An undercurrent of creative energy has been unleashed in this slowly changing environment, where a common expectation of hope and change is in the Cuban air. Restaurant cooperatives are opening and expanding – even as the buildings they occupy continue to crumble. Small private enterprises are being tested in the shadows – but not marketed for fear of being shut down. Artists are exploring expressive boundaries and international markets – but not directly challenging domestic political leaders or structures. Patience and anxiety are the conflicting attributes that characterize this transitional moment. Visitors to Cuba are witnessing a nation on the verge of social, commercial and political change. Where that change leads is uncertain, but watching while it happens is fascinating.

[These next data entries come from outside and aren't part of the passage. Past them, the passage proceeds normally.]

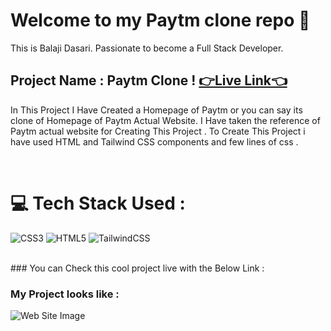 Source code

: # Welcome to my Paytm clone repo 👋

This is Balaji Dasari. Passionate to become a Full Stack Developer.

## Project Name : **Paytm Clone !**  [👉Live Link👈](https://git-baahubali.github.io/Paytm-Replica/)


In This Project I Have Created a Homepage of Paytm or you can say its clone of Homepage of Paytm Actual Website. I Have taken the reference of Paytm actual website for Creating This Project . To Create This Project i have used HTML and Tailwind CSS components and few lines of css .

</br>

# 💻 Tech Stack Used  :

![CSS3](https://img.shields.io/badge/css3-%231572B6.svg?style=for-the-badge&logo=css3&logoColor=white) ![HTML5](https://img.shields.io/badge/html5-%23E34F26.svg?style=for-the-badge&logo=html5&logoColor=white) ![TailwindCSS](https://img.shields.io/badge/tailwindcss-%2338B2AC.svg?style=for-the-badge&logo=tailwind-css&logoColor=white)

</br>
### You can Check this cool project live with the  Below Link :


### My Project looks like :

![Web Site Image](./Assets/screencapture-paytm-replica-vercel-app-2022-09-21-00_10_46.png)
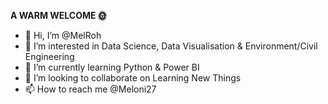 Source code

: **A WARM WELCOME 🌞** 
- 👋 Hi, I’m @MelRoh
- 👀 I’m interested in Data Science, Data Visualisation & Environment/Civil Engineering
- 🌱 I’m currently learning Python & Power BI
- 💞️ I’m looking to collaborate on Learning New Things
- 📫 How to reach me @Meloni27

<!---
Meloni27/Meloni27 is a ✨ special ✨ repository because its `README.md` (this file) appears on your GitHub profile.
You can click the Preview link to take a look at your changes.
--->

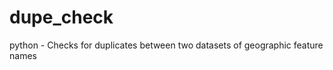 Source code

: dupe_check
==========

python - Checks for duplicates between two datasets of geographic feature names
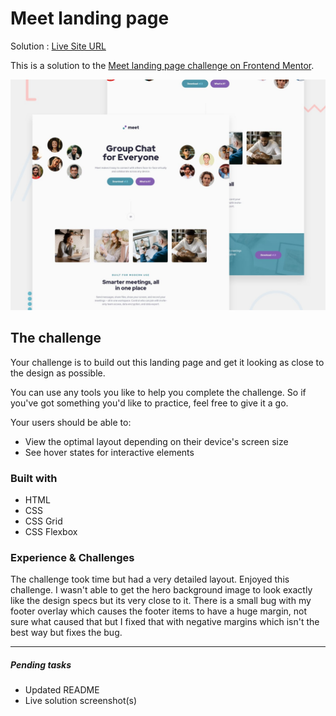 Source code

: # Meet landing page

Solution : [Live Site URL](https://frontend-mentor-challenges-ecru.vercel.app/meet-landing-page/)

This is a solution to the [Meet landing page challenge on Frontend Mentor](https://www.frontendmentor.io/challenges/meet-landing-page-rbTDS6OUR). 

![Design preview for the Meet landing page coding challenge](./preview.jpg)

## The challenge

Your challenge is to build out this landing page and get it looking as close to the design as possible.

You can use any tools you like to help you complete the challenge. So if you've got something you'd like to practice, feel free to give it a go.

Your users should be able to:

- View the optimal layout depending on their device's screen size
- See hover states for interactive elements

### Built with 
- HTML
- CSS
- CSS Grid
- CSS Flexbox


### Experience & Challenges
The challenge took time but had a very detailed layout. Enjoyed this challenge. I wasn't able to get the hero background image to look exactly like the design specs but its very close to it. There is a small bug with my footer overlay which causes the footer items to have a huge margin, not sure what caused that but I fixed that with negative margins which isn't the best way but fixes the bug. 

---

##### Pending tasks

- Updated README
- Live solution screenshot(s) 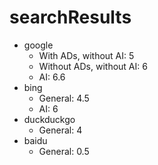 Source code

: # searchResults
- google
  - With ADs, without AI: 5
  - Without ADs, without AI: 6
  - AI: 6.6
- bing
  -  General: 4.5
  - AI: 6
- duckduckgo
  - General: 4
- baidu
  - General: 0.5
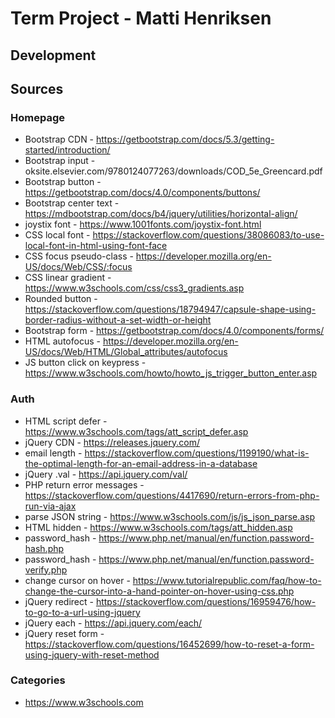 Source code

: # Term Project - Matti Henriksen

## Development

## Sources

### Homepage

- Bootstrap CDN - https://getbootstrap.com/docs/5.3/getting-started/introduction/
- Bootstrap input - oksite.elsevier.com/9780124077263/downloads/COD_5e_Greencard.pdf
- Bootstrap button - https://getbootstrap.com/docs/4.0/components/buttons/
- Bootstrap center text - https://mdbootstrap.com/docs/b4/jquery/utilities/horizontal-align/
- joystix font - https://www.1001fonts.com/joystix-font.html
- CSS local font - https://stackoverflow.com/questions/38086083/to-use-local-font-in-html-using-font-face
- CSS focus pseudo-class - https://developer.mozilla.org/en-US/docs/Web/CSS/:focus
- CSS linear gradient - https://www.w3schools.com/css/css3_gradients.asp
- Rounded button - https://stackoverflow.com/questions/18794947/capsule-shape-using-border-radius-without-a-set-width-or-height
- Bootstrap form - https://getbootstrap.com/docs/4.0/components/forms/
- HTML autofocus - https://developer.mozilla.org/en-US/docs/Web/HTML/Global_attributes/autofocus
- JS button click on keypress - https://www.w3schools.com/howto/howto_js_trigger_button_enter.asp

### Auth

- HTML script defer - https://www.w3schools.com/tags/att_script_defer.asp
- jQuery CDN - https://releases.jquery.com/
- email length - https://stackoverflow.com/questions/1199190/what-is-the-optimal-length-for-an-email-address-in-a-database
- jQuery .val - https://api.jquery.com/val/
- PHP return error messages - https://stackoverflow.com/questions/4417690/return-errors-from-php-run-via-ajax
- parse JSON string - https://www.w3schools.com/js/js_json_parse.asp
- HTML hidden - https://www.w3schools.com/tags/att_hidden.asp
- password_hash - https://www.php.net/manual/en/function.password-hash.php
- password_hash - https://www.php.net/manual/en/function.password-verify.php
- change cursor on hover - https://www.tutorialrepublic.com/faq/how-to-change-the-cursor-into-a-hand-pointer-on-hover-using-css.php
- jQuery redirect - https://stackoverflow.com/questions/16959476/how-to-go-to-a-url-using-jquery
- jQuery each - https://api.jquery.com/each/
- jQuery reset form - https://stackoverflow.com/questions/16452699/how-to-reset-a-form-using-jquery-with-reset-method

### Categories
- https://www.w3schools.com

What is certain is America will have an effect on that change. What the Trump administration does about Cuba will be crucial to the island’s political and economic future, especially following Raul Castro’s planned resignation next year. Trump will be America’s first president since Fidel’s revolution with a post-Castro Cuba next door. But just as America shapes Cuba, the reverse has also proved true.
America first looked expansively beyond her shores in 1898 because of a “splendid little war” in Cuba. It was a watershed moment that opened the world to American leadership and hegemony.
In 2017, Cuba may have played a part in marking America’s new era of retreat from leadership in world affairs. Any effect Cuba had in bringing Trump to power means they helped elevate a president who declared to a joint session of Congress that his “job is not to represent the world.” That is a significant statement.
While literally true, for at least a century the decided role of the U.S. president has been to represent global freedom and democracy as well as the aspirations, hopes and dreams of those around the world “yearning to breathe free.”
During that time, America has long been engaged in globally pursuing both her interests and values. This is now the transactional Trump era, where American society values only her commercial and security interests. A good number of Americans welcome this shift, a fair number of global citizens fear it. Vladimir Putin’s Russia counts on it.